Police departments in a number of U.S. cities — Chicago, Detroit, New Orleans — are receiving increased attention for their failure to clear even half of the homicides that occur in their jurisdiction. And note that to “clear” a case doesn’t even necessarily require that someone be convicted of the crime, but only that either an arrest was made or that the case was “cleared by exceptional means,” meaning that the police identified a suspect, had sufficient evidence to arrest, and knew their location, but encountered a circumstance that prevented them from making the arrest.
Of all the crimes classified as Index I crimes by the FBI’s Uniform Crime Reports, murder and nonnegligent manslaughter typically have the highest clearance rate by far.
Source: FBI: UCR 2017 Clearance
What should be realized is just how much lower current homicide clearance rates are compared to the 1960s and 1970s, even though the number of killings in recent years is roughly on par with the early 70s. As can be seen in the following graph, the number of homicides have gone down since its peak in the 90s, but so has the clearance rate.

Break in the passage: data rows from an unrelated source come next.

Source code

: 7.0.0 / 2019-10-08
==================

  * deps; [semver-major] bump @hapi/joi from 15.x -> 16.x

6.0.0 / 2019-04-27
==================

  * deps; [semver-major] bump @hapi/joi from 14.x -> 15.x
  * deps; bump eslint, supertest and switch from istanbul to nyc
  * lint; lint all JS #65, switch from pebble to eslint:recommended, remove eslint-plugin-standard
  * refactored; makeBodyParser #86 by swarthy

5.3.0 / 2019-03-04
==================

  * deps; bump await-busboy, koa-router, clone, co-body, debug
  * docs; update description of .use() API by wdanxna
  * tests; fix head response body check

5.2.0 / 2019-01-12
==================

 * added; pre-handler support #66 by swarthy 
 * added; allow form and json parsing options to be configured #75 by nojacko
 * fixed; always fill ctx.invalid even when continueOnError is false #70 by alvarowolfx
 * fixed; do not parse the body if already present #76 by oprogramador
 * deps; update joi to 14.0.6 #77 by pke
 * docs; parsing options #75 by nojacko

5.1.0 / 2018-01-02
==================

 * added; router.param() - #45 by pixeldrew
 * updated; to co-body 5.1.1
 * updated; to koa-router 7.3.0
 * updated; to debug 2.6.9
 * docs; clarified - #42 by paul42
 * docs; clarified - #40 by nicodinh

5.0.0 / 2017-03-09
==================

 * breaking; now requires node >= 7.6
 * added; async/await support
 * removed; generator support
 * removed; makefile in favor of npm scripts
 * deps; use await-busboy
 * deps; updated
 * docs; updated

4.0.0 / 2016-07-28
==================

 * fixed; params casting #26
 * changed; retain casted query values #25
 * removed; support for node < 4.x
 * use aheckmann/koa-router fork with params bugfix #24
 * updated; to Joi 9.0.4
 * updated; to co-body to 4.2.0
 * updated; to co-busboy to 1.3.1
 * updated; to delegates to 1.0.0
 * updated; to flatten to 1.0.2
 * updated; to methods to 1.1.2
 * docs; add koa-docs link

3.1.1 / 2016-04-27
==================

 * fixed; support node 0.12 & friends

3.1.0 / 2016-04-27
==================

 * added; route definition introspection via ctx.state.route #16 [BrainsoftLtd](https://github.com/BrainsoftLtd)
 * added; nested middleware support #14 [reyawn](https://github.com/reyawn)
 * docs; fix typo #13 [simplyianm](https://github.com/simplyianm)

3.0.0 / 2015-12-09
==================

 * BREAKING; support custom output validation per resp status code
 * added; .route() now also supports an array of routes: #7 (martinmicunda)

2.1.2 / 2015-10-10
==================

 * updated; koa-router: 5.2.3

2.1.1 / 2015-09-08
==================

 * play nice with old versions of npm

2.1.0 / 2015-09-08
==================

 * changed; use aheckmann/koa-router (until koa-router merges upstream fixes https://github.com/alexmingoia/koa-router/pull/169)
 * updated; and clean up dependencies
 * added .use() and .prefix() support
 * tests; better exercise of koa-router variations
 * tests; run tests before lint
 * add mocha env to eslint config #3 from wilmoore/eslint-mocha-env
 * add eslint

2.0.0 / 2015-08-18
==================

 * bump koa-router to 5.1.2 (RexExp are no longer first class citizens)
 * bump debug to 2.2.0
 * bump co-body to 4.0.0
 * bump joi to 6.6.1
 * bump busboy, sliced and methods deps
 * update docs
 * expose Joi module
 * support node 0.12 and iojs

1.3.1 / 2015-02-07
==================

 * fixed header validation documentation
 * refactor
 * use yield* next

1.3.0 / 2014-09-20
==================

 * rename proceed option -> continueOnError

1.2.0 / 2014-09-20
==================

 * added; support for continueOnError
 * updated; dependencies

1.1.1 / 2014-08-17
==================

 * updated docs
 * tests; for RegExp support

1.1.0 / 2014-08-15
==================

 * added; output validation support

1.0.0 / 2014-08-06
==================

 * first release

Source: Murder Accountability Project
An explanation offered for why this is the case is that a growing proportion of these unsolved homicides are gangland killings where witnesses refuse to talk to the police due to anti-snitching norms, low trust in the police, or fear of reprisal. Indeed, the city of Indianapolis has created a witness protection fund in an effort to get more witnesses to cooperate with police.